Der Fußballverband Niederrhein ist sehr zufrieden mit der Entwicklung des jüngsten Nachwuchses im Fußballkreis Düsseldorf. Der Kritik, dass der Leistungsgedanke unbedingt früh im Vordergrund stehen sollte, begegnet auch Stefan Wiedon mit einer einfachen These. Der Düsseldorfer Ratsherr (CDU), der beim Fußballverband Niederrhein als pädagogische Fachkraft für Jugendbildung arbeitet, erklärt: „Es gibt im Kindergarten auch noch keine Noten, warum sollen wir also dann im Fußball so früh mit Leistungsstress anfangen?“

Spielenachmittage und Festivals statt ehrgeizigem Meisterschaftsbetrieb

Spielenachmittage mit Festivals mehreren Mannschaften und Spielfeldern sind für die Altersklasse U6 bis U11 vorgesehen. Integriert in die Spielformen ist ein Rotationsprinzip mit festen Wechseln der Spielerinnen und Spieler, um für alle Kindern Einsatzzeiten zu schaffen.
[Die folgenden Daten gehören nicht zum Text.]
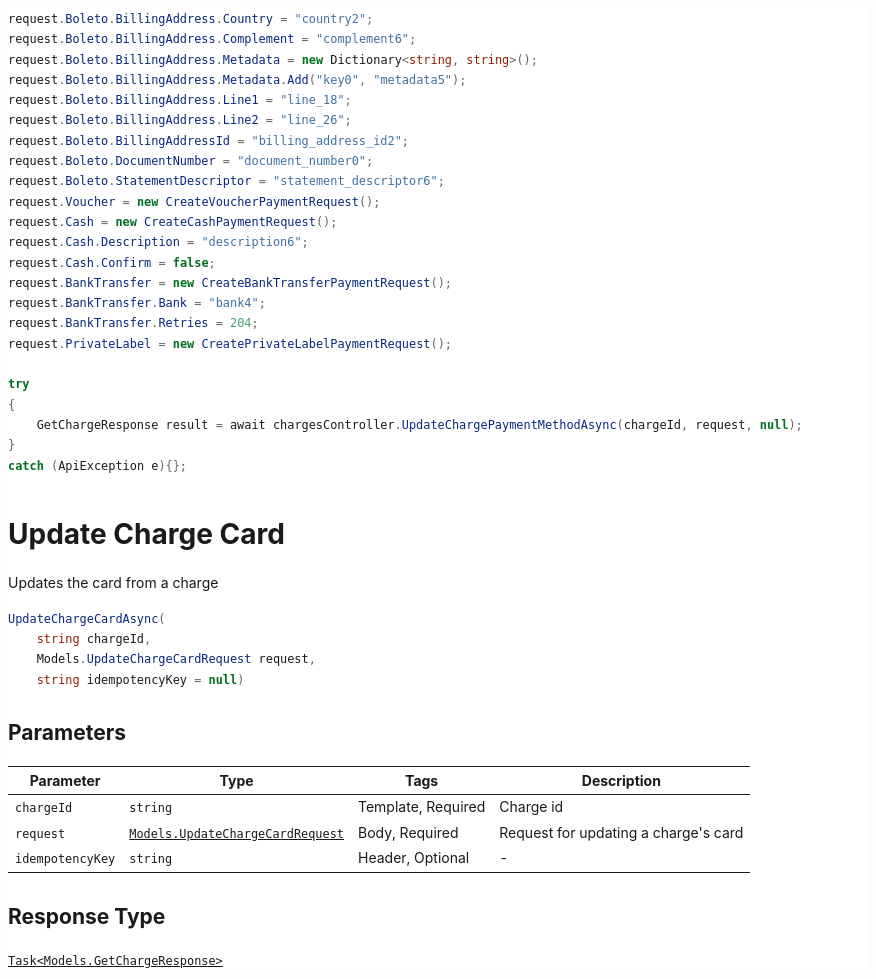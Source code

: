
 ```csharp
request.Boleto.BillingAddress.Country = "country2";
request.Boleto.BillingAddress.Complement = "complement6";
request.Boleto.BillingAddress.Metadata = new Dictionary<string, string>();
request.Boleto.BillingAddress.Metadata.Add("key0", "metadata5");
request.Boleto.BillingAddress.Line1 = "line_18";
request.Boleto.BillingAddress.Line2 = "line_26";
request.Boleto.BillingAddressId = "billing_address_id2";
request.Boleto.DocumentNumber = "document_number0";
request.Boleto.StatementDescriptor = "statement_descriptor6";
request.Voucher = new CreateVoucherPaymentRequest();
request.Cash = new CreateCashPaymentRequest();
request.Cash.Description = "description6";
request.Cash.Confirm = false;
request.BankTransfer = new CreateBankTransferPaymentRequest();
request.BankTransfer.Bank = "bank4";
request.BankTransfer.Retries = 204;
request.PrivateLabel = new CreatePrivateLabelPaymentRequest();

try
{
    GetChargeResponse result = await chargesController.UpdateChargePaymentMethodAsync(chargeId, request, null);
}
catch (ApiException e){};
```


# Update Charge Card

Updates the card from a charge

```csharp
UpdateChargeCardAsync(
    string chargeId,
    Models.UpdateChargeCardRequest request,
    string idempotencyKey = null)
```

## Parameters

| Parameter | Type | Tags | Description |
|  --- | --- | --- | --- |
| `chargeId` | `string` | Template, Required | Charge id |
| `request` | [`Models.UpdateChargeCardRequest`](../../doc/models/update-charge-card-request.md) | Body, Required | Request for updating a charge's card |
| `idempotencyKey` | `string` | Header, Optional | - |

## Response Type

[`Task<Models.GetChargeResponse>`](../../doc/models/get-charge-response.md)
Es wird auf Minitore – zum Teil mehrere – gespielt. Wichtigstes Ziel der Reform ist es, mit einer kindgerechten Art des Fußball den Spaß am Spiel nachhaltig zu fördern, es werden mehr Aktionen und Erfolgserlebnisse ermöglicht. Es gibt keine Meisterschaftsrunde mehr. Torhüter kommen erst ab der E-Jugend regelmäßig zum Einsatz.